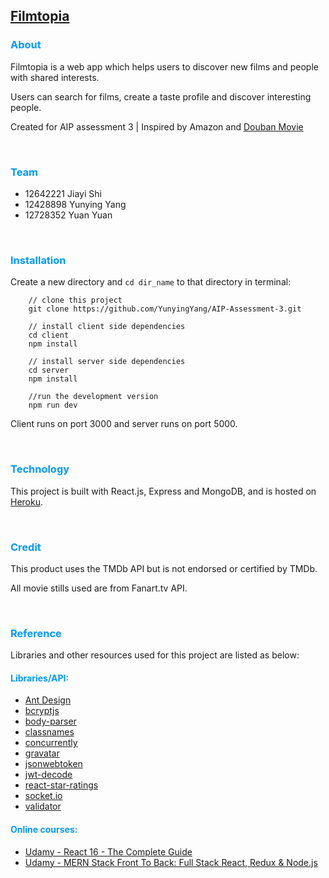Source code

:## [Filmtopia](https://filmtopia.herokuapp.com/)

### <font color=#0099ff>About</font>

Filmtopia is a web app which helps users to discover new films and people with shared interests.

Users can search for films, create a taste profile and discover interesting people.
 
Created for AIP assessment 3 | Inspired by Amazon and [Douban Movie](https://movie.douban.com/)

<br>

### <font color=#0099ff>Team</font>

- 12642221  Jiayi Shi 
- 12428898  Yunying Yang 
- 12728352  Yuan Yuan 

<br>

### <font color=#0099ff>Installation</font>

Create a new directory and `cd dir_name` to that directory in terminal:

```
	// clone this project
	git clone https://github.com/YunyingYang/AIP-Assessment-3.git
	
	// install client side dependencies
	cd client
	npm install
	
	// install server side dependencies
	cd server
	npm install
	
	//run the development version
	npm run dev

```
Client runs on port 3000 and server runs on port 5000.

<br>

### <font color=#0099ff>Technology</font> 

This project is built with React.js, Express and MongoDB, and is hosted on [Heroku](https://dashboard.heroku.com/).

<br>

### <font color=#0099ff>Credit</font>

This product uses the TMDb API but is not endorsed or certified by TMDb.

All movie stills used are from Fanart.tv API.

<br>

### <font color=#0099ff>Reference</font>

Libraries and other resources used for this project are listed as below:

#### <font color=#0099ff>Libraries/API:</font>

- [Ant Design](https://ant.design/)
- [bcryptjs](https://www.npmjs.com/package/bcryptjs)
- [body-parser](https://www.npmjs.com/package/body-parser)
- [classnames](https://github.com/JedWatson/classnames)
- [concurrently](https://www.npmjs.com/package/concurrently)
- [gravatar](https://en.gravatar.com/)
- [jsonwebtoken](https://github.com/auth0/node-jsonwebtoken)
- [jwt-decode](https://github.com/auth0/jwt-decode)
- [react-star-ratings](https://www.npmjs.com/package/react-star-ratings)
- [socket.io](https://socket.io/docs/client-api/)
- [validator](https://www.npmjs.com/package/validator)


#### <font color=#0099ff>Online courses:</font>

- [Udamy - React 16 - The Complete Guide](https://www.udemy.com/react-the-complete-guide-incl-redux/)
- [Udamy - MERN Stack Front To Back: Full Stack React, Redux & Node.js](https://www.udemy.com/mern-stack-front-to-back/)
-=-=-
WORK TASK – A faithful copy of the records above, without images, is what to give back.

WRITTEN SOLUTION –
Source code

:## [Filmtopia](https://filmtopia.herokuapp.com/)

### <font color=#0099ff>About</font>

Filmtopia is a web app which helps users to discover new films and people with shared interests.

Users can search for films, create a taste profile and discover interesting people.
 
Created for AIP assessment 3 | Inspired by Amazon and [Douban Movie](https://movie.douban.com/)

<br>

### <font color=#0099ff>Team</font>

- 12642221  Jiayi Shi 
- 12428898  Yunying Yang 
- 12728352  Yuan Yuan 

<br>

### <font color=#0099ff>Installation</font>

Create a new directory and `cd dir_name` to that directory in terminal:

```
	// clone this project
	git clone https://github.com/YunyingYang/AIP-Assessment-3.git
	
	// install client side dependencies
	cd client
	npm install
	
	// install server side dependencies
	cd server
	npm install
	
	//run the development version
	npm run dev

```
Client runs on port 3000 and server runs on port 5000.

<br>

### <font color=#0099ff>Technology</font> 

This project is built with React.js, Express and MongoDB, and is hosted on [Heroku](https://dashboard.heroku.com/).

<br>

### <font color=#0099ff>Credit</font>

This product uses the TMDb API but is not endorsed or certified by TMDb.

All movie stills used are from Fanart.tv API.

<br>

### <font color=#0099ff>Reference</font>

Libraries and other resources used for this project are listed as below:

#### <font color=#0099ff>Libraries/API:</font>

- [Ant Design](https://ant.design/)
- [bcryptjs](https://www.npmjs.com/package/bcryptjs)
- [body-parser](https://www.npmjs.com/package/body-parser)
- [classnames](https://github.com/JedWatson/classnames)
- [concurrently](https://www.npmjs.com/package/concurrently)
- [gravatar](https://en.gravatar.com/)
- [jsonwebtoken](https://github.com/auth0/node-jsonwebtoken)
- [jwt-decode](https://github.com/auth0/jwt-decode)
- [react-star-ratings](https://www.npmjs.com/package/react-star-ratings)
- [socket.io](https://socket.io/docs/client-api/)
- [validator](https://www.npmjs.com/package/validator)


#### <font color=#0099ff>Online courses:</font>

- [Udamy - React 16 - The Complete Guide](https://www.udemy.com/react-the-complete-guide-incl-redux/)
- [Udamy - MERN Stack Front To Back: Full Stack React, Redux & Node.js](https://www.udemy.com/mern-stack-front-to-back/)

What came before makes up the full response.